US - President Obama has announced new measures to improve worker safety in the latest budget blueprint.
calendar icon 2 March 2009
clock icon 5 minute read

Asserting that mounting workloads and dwindling staff have hindered the government's ability to protect workers, President Barack Obama is pledging to increase the enforcement of workplace safety, reports News & Observer.

President Obama's budget blueprint, released on 26 February, seeks to increase funding to the Occupational Safety and Health Administration. The document does not provide precise amounts.

But the proposed funding increase for 2010 would enable OSHA to 'vigorously enforce workplace safety laws and whistleblower protections, and ensure the safety and health of American workers,' the budget proposal says. The extra money also would be used to increase enforcement of wage and hour rules, including child labor violations.

In an investigation of the poultry industry last year, The Charlotte Observer found that weak government enforcement, minimal fines and dwindling inspections have allowed companies to ignore hazards that can kill and injure workers.

Though both houses of Congress will write appropriations bills in coming months, lawmakers have shown signs that they will make OSHA a bigger priority.
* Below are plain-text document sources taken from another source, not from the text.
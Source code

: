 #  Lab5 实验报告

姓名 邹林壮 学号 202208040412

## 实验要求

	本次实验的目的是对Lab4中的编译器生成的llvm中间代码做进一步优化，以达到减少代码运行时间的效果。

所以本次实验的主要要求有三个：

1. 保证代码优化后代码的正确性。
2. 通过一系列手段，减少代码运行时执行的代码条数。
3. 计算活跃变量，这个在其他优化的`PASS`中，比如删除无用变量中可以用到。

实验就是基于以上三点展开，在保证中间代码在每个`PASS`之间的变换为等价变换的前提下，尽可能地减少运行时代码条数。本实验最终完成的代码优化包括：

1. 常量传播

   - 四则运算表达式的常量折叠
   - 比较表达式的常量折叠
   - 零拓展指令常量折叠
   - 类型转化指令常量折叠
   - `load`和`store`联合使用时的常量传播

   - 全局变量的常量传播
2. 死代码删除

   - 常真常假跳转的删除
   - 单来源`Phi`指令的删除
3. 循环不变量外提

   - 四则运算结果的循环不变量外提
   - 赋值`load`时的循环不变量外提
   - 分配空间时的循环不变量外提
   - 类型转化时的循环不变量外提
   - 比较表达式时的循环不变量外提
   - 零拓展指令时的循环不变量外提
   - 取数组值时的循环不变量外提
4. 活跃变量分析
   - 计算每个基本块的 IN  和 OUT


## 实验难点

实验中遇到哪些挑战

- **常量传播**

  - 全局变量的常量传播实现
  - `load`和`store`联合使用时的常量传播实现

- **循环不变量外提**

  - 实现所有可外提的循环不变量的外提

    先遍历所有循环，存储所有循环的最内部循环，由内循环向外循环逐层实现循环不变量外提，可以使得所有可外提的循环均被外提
A 2009 appropriations bill now before Congress boosts spending and requires the agency to do a better job tracking injuries and illnesses.

In its investigation, The Charlotte Observer found that many workplace injuries are not recorded, and the government has made it easier for companies to hide injuries by changing record-keeping requirements and loosening stiff enforcement.

"After eight years of neglect, President Obama's strong commitment to additional resources to ensure the health and safety of American workers is a breath of fresh air," said Representative George Miller, a California Democrat who leads the House Education and Labor Committee.

Randy Johnson, a vice president at the US Chamber of Commerce, said money ought to be spent educating employers about workplace safety rather than trying to monitor every job site.

"Maybe if they provided more money to the poultry industry for education they would have been able to prevent those injuries," said Mr Johnson, who worked for OSHA in the Reagan administration.

The number of federal OSHA compliance officers has dropped by about 35 percent since 1980. Nationally, OSHA agencies inspect only about 1 percent of all workplaces each year.

"Over time, the agency has just been eroded," said AFL-CIO safety director Peg Seminario, who has been mentioned as a candidate to lead federal OSHA. "The consequence is that we've fallen further and further behind on addressing serious workplace health and safety problems."

Twenty-four states, including the Carolinas, operate their own workplace safety programs, while federal OSHA oversees safety in the remaining states.

Federal funding for the state-run OSHA programmes has lagged far behind inflation, rising only about 1 percent since 2001. Leaders of congressional committees concerned with workplace safety have said they will push for more federal funding for those states.

It is not yet clear whether and how the federal government will increase funding for those states, according to News & Observer.

North Carolina Labor Commissioner, Cherie Berry, a Republican recently elected to a third term, contends that regulators can do more to protect workers by cooperating with companies rather than by issuing stiff fines. That philosophy conflicts sharply with the approach favored by many congressional Democrats.

But even in states that run their own programs, the federal government's money, laws and oversight can significantly affect job safety.

In a $410 billion appropriations bill now before Congress to fund the current fiscal year, there is a $27 million increase to the agency's budget, for a total of $513 million.

That bill, passed by the House on 25 February and expected to be approved by the Senate in the coming week, dictates that the increase be used to rebuild OSHA's enforcement capacity.

"An important component of this mission is to enhance enforcement and oversight of injury and illness record-keeping to ensure complete and accurate recording and reporting by employers," it says.

It dictates that $1 million of the new money be used to ensure that illnesses and injuries are accurately reported. It also calls for a $52 million increase for the Bureau of Labor Statistics, to $597 million, with some of the money aimed at improving the agency's ability to capture accurate workplace injury statistics.

Newly confirmed Labor Secretary, Hilda Solis, a former Democratic lawmaker from California, is viewed as a friend to workers and labour unions. Several safety experts who have called for more vigorous regulation have been mentioned as candidates to lead OSHA, concludes the News & Observer report.